Given records
*** Block opens ***

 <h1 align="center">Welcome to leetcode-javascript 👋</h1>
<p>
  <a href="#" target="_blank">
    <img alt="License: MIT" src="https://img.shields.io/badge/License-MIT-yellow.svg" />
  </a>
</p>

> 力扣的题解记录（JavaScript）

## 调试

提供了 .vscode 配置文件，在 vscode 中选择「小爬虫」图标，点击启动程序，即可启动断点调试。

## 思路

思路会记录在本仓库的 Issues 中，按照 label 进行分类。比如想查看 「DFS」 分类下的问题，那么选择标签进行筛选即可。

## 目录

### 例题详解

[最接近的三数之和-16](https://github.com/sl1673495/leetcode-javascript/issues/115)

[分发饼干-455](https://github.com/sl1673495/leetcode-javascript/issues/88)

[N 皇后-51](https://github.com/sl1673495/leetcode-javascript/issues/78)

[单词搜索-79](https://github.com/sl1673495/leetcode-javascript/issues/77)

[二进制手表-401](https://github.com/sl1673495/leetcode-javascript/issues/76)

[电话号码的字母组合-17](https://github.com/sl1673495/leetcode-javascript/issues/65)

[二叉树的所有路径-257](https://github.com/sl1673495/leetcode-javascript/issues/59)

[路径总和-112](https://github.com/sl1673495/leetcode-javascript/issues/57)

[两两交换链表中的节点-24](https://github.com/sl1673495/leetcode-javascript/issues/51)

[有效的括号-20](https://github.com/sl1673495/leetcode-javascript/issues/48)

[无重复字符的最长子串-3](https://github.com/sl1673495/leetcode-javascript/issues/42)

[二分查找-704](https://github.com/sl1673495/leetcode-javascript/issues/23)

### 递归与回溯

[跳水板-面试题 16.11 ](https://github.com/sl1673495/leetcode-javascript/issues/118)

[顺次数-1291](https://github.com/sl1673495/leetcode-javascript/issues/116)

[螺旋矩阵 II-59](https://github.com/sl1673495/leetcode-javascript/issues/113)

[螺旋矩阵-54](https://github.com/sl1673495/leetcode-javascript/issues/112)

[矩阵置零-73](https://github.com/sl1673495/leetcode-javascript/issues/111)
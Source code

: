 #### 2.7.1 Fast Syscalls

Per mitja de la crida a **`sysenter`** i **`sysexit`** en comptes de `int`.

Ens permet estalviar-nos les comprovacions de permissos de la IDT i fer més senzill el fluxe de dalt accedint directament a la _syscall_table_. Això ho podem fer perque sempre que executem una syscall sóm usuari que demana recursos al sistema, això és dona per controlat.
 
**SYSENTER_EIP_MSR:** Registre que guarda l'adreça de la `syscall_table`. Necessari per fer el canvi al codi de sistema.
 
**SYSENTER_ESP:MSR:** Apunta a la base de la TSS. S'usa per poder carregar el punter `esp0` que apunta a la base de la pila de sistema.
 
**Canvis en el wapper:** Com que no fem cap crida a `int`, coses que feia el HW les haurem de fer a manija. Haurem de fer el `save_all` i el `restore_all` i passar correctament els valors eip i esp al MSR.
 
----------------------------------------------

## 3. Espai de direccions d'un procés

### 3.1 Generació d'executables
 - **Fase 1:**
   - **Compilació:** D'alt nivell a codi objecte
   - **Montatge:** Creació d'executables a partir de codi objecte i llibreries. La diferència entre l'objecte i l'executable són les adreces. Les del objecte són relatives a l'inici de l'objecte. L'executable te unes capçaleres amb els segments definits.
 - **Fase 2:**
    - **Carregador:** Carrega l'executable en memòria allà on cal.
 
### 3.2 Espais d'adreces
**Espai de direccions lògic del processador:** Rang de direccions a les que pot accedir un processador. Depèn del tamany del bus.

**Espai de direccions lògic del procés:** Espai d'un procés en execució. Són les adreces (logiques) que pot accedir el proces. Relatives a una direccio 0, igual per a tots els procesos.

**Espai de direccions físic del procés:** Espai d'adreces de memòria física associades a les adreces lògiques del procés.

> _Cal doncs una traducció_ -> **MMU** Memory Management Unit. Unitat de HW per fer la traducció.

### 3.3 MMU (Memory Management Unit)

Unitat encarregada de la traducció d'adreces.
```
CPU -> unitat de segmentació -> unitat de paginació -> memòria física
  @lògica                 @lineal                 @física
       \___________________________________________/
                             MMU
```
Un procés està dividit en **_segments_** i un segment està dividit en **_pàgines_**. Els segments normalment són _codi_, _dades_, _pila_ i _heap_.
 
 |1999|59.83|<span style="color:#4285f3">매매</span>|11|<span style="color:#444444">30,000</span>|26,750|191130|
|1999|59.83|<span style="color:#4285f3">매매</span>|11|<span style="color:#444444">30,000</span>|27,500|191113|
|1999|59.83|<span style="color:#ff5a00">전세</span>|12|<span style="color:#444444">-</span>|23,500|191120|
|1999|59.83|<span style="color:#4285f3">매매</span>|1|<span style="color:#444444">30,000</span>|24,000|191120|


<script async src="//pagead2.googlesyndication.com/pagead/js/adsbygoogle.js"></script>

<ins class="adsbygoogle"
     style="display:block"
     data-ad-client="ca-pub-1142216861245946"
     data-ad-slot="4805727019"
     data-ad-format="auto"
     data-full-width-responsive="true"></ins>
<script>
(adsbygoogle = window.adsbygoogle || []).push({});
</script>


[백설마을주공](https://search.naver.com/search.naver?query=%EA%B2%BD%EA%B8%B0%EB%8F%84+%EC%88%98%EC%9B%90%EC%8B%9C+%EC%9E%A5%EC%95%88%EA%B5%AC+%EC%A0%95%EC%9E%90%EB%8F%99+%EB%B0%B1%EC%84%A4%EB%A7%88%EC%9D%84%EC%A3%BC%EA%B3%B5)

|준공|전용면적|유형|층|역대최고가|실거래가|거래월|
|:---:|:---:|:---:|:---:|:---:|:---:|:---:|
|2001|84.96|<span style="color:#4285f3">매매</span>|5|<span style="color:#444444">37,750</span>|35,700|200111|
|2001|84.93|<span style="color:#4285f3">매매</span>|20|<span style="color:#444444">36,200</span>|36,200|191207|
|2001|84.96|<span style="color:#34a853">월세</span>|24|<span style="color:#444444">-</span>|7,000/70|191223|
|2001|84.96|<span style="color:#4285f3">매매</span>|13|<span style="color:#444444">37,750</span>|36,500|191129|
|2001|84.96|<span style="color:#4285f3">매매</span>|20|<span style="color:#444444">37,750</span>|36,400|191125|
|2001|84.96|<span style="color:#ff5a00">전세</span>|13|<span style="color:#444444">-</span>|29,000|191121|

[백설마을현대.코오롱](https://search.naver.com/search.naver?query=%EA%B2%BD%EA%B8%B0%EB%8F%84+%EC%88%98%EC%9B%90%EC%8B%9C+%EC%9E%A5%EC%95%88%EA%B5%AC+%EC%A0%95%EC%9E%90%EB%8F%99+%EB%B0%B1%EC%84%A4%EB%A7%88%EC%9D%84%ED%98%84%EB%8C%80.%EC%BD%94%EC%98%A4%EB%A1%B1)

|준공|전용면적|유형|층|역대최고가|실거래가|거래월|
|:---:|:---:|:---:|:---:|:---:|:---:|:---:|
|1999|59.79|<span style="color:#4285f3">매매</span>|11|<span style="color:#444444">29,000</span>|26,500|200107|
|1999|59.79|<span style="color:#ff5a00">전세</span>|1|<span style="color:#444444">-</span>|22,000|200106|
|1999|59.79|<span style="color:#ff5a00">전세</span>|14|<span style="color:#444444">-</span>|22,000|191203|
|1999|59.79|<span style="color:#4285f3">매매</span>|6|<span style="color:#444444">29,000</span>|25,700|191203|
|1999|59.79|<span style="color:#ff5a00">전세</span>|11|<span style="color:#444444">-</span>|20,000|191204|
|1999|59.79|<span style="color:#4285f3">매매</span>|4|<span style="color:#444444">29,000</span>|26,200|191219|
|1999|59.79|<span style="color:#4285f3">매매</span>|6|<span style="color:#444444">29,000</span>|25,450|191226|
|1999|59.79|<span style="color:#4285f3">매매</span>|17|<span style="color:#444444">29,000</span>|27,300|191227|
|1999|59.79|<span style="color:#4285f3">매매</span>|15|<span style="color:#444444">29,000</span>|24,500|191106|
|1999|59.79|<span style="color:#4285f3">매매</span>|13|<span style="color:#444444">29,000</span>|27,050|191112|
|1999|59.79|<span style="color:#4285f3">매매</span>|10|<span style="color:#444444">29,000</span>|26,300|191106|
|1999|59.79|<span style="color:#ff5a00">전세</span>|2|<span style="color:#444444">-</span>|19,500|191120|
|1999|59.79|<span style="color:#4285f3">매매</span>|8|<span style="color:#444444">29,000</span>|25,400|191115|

*** Block closes ***

How many lines in the entries above include the string "traducció"? Give only the number.

2